[Source texts of formatted documents]:

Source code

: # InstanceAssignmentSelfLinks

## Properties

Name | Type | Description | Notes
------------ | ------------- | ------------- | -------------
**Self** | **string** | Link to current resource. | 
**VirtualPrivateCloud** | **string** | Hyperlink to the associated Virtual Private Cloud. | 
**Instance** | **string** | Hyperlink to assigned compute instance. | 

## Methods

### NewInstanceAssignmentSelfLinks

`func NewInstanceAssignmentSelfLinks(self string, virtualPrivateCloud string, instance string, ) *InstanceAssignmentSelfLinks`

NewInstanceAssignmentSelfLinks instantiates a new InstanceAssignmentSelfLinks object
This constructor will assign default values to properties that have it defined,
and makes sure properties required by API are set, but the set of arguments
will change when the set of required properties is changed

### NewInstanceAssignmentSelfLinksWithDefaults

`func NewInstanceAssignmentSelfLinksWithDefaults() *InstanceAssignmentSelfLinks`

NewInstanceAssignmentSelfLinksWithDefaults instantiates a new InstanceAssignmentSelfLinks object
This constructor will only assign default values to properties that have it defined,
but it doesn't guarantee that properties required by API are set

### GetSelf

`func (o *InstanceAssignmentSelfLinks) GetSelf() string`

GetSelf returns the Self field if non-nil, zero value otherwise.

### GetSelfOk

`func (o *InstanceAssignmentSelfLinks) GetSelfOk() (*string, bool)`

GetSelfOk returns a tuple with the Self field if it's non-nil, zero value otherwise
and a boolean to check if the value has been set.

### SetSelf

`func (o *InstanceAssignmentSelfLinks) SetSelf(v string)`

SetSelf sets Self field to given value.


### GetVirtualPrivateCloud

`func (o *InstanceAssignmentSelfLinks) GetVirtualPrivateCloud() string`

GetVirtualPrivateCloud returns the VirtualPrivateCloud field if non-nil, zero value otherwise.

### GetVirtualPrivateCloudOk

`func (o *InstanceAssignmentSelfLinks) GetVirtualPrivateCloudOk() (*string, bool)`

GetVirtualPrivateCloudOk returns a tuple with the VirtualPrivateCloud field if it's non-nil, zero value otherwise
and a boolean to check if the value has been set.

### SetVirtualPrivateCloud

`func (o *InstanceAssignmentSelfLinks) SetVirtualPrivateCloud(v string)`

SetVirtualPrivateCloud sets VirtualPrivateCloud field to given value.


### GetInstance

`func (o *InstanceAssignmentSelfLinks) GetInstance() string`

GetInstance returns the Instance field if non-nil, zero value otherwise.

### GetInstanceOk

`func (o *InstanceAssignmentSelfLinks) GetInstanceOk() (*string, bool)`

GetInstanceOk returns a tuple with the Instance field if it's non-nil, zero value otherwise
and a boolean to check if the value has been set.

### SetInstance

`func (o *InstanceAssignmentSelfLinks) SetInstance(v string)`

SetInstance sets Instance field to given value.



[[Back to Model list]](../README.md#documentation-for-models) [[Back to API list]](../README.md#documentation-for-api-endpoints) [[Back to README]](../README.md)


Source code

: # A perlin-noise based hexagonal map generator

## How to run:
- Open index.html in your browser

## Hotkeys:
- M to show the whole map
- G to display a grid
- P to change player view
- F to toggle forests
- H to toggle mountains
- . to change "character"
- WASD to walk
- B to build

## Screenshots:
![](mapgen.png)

[WHAT YOU ARE ASKED TO DO]: The task requires an exact transcription of all the data.

[RESULT OF THE TASK]:
Source code

: # InstanceAssignmentSelfLinks

## Properties

Name | Type | Description | Notes
------------ | ------------- | ------------- | -------------
**Self** | **string** | Link to current resource. | 
**VirtualPrivateCloud** | **string** | Hyperlink to the associated Virtual Private Cloud. | 
**Instance** | **string** | Hyperlink to assigned compute instance. | 

## Methods

### NewInstanceAssignmentSelfLinks

`func NewInstanceAssignmentSelfLinks(self string, virtualPrivateCloud string, instance string, ) *InstanceAssignmentSelfLinks`

NewInstanceAssignmentSelfLinks instantiates a new InstanceAssignmentSelfLinks object
This constructor will assign default values to properties that have it defined,
and makes sure properties required by API are set, but the set of arguments
will change when the set of required properties is changed

### NewInstanceAssignmentSelfLinksWithDefaults

`func NewInstanceAssignmentSelfLinksWithDefaults() *InstanceAssignmentSelfLinks`

NewInstanceAssignmentSelfLinksWithDefaults instantiates a new InstanceAssignmentSelfLinks object
This constructor will only assign default values to properties that have it defined,
but it doesn't guarantee that properties required by API are set

### GetSelf

`func (o *InstanceAssignmentSelfLinks) GetSelf() string`

GetSelf returns the Self field if non-nil, zero value otherwise.

### GetSelfOk

`func (o *InstanceAssignmentSelfLinks) GetSelfOk() (*string, bool)`

GetSelfOk returns a tuple with the Self field if it's non-nil, zero value otherwise
and a boolean to check if the value has been set.

### SetSelf

`func (o *InstanceAssignmentSelfLinks) SetSelf(v string)`

SetSelf sets Self field to given value.


### GetVirtualPrivateCloud

`func (o *InstanceAssignmentSelfLinks) GetVirtualPrivateCloud() string`

GetVirtualPrivateCloud returns the VirtualPrivateCloud field if non-nil, zero value otherwise.

### GetVirtualPrivateCloudOk

`func (o *InstanceAssignmentSelfLinks) GetVirtualPrivateCloudOk() (*string, bool)`

GetVirtualPrivateCloudOk returns a tuple with the VirtualPrivateCloud field if it's non-nil, zero value otherwise
and a boolean to check if the value has been set.

### SetVirtualPrivateCloud

`func (o *InstanceAssignmentSelfLinks) SetVirtualPrivateCloud(v string)`

SetVirtualPrivateCloud sets VirtualPrivateCloud field to given value.


### GetInstance

`func (o *InstanceAssignmentSelfLinks) GetInstance() string`

GetInstance returns the Instance field if non-nil, zero value otherwise.

### GetInstanceOk

`func (o *InstanceAssignmentSelfLinks) GetInstanceOk() (*string, bool)`

GetInstanceOk returns a tuple with the Instance field if it's non-nil, zero value otherwise
and a boolean to check if the value has been set.

### SetInstance

`func (o *InstanceAssignmentSelfLinks) SetInstance(v string)`

SetInstance sets Instance field to given value.



[[Back to Model list]](../README.md#documentation-for-models) [[Back to API list]](../README.md#documentation-for-api-endpoints) [[Back to README]](../README.md)


Source code

: # A perlin-noise based hexagonal map generator

## How to run:
- Open index.html in your browser

## Hotkeys:
- M to show the whole map
- G to display a grid
- P to change player view
- F to toggle forests
- H to toggle mountains
- . to change "character"
- WASD to walk
- B to build

## Screenshots:
![](mapgen.png)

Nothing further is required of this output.